What the exercise asks
Down to the last line below, repeat the entries word for word and drop the pictures.

Stored data entries
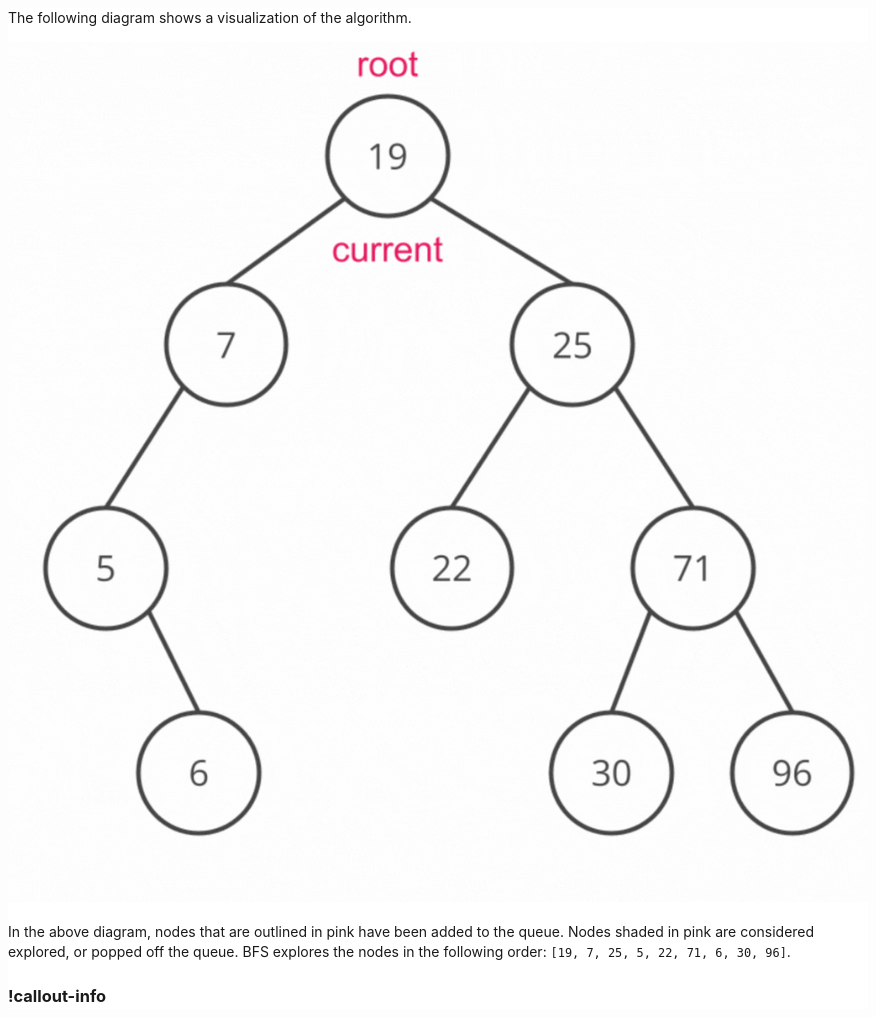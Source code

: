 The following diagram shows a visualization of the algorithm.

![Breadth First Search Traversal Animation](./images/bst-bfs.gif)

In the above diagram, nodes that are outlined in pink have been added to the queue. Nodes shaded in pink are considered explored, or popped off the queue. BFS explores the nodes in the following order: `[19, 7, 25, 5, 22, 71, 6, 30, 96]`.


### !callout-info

Result for this exercise
Source code

: The following diagram shows a visualization of the algorithm.

![Breadth First Search Traversal Animation](./images/bst-bfs.gif)

In the above diagram, nodes that are outlined in pink have been added to the queue. Nodes shaded in pink are considered explored, or popped off the queue. BFS explores the nodes in the following order: `[19, 7, 25, 5, 22, 71, 6, 30, 96]`.


### !callout-info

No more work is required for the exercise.